Search the data for the string "class" and extract every line where it appears.

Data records
********

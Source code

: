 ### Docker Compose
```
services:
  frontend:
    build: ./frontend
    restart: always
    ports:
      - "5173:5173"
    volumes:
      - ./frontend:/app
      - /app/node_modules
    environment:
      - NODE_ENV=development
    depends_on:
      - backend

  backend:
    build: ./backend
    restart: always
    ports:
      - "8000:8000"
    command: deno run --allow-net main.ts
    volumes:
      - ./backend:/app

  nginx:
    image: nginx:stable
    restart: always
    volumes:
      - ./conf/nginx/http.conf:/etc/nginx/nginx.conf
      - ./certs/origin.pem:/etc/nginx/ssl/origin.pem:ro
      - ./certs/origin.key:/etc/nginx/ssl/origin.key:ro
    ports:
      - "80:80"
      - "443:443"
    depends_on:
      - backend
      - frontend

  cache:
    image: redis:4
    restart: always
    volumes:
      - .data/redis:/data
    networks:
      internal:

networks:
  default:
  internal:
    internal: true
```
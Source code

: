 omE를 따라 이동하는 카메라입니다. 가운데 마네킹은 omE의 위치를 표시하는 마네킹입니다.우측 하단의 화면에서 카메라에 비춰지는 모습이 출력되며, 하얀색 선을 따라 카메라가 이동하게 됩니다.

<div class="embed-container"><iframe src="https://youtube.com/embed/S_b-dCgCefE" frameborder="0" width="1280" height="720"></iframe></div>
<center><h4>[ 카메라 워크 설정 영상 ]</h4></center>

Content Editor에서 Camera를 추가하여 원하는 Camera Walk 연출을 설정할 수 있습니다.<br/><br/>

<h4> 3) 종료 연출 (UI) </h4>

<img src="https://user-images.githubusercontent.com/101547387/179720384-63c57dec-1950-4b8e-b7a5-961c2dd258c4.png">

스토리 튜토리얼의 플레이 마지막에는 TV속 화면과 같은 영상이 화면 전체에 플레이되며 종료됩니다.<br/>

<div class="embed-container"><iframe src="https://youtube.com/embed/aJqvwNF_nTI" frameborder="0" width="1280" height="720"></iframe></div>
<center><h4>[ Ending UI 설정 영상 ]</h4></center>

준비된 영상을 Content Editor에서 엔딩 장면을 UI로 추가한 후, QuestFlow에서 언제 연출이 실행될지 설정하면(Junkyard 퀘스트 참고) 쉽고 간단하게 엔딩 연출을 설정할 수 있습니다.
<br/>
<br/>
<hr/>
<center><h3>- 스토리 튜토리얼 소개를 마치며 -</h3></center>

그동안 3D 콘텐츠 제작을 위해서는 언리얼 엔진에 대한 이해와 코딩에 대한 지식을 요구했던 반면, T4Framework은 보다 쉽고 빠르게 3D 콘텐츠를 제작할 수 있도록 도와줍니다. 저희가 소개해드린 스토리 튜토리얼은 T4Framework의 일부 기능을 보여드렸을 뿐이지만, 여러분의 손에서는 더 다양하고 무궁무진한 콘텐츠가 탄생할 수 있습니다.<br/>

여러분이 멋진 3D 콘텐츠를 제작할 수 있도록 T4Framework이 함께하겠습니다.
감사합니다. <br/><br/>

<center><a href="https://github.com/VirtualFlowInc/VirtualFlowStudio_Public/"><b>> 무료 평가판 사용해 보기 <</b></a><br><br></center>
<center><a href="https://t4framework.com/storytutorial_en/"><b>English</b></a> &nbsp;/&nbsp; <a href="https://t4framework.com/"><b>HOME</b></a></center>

********

_OUTPUT FOR THIS EXERCISE_.
<div class="embed-container"><iframe src="https://youtube.com/embed/S_b-dCgCefE" frameborder="0" width="1280" height="720"></iframe></div>
<div class="embed-container"><iframe src="https://youtube.com/embed/aJqvwNF_nTI" frameborder="0" width="1280" height="720"></iframe></div>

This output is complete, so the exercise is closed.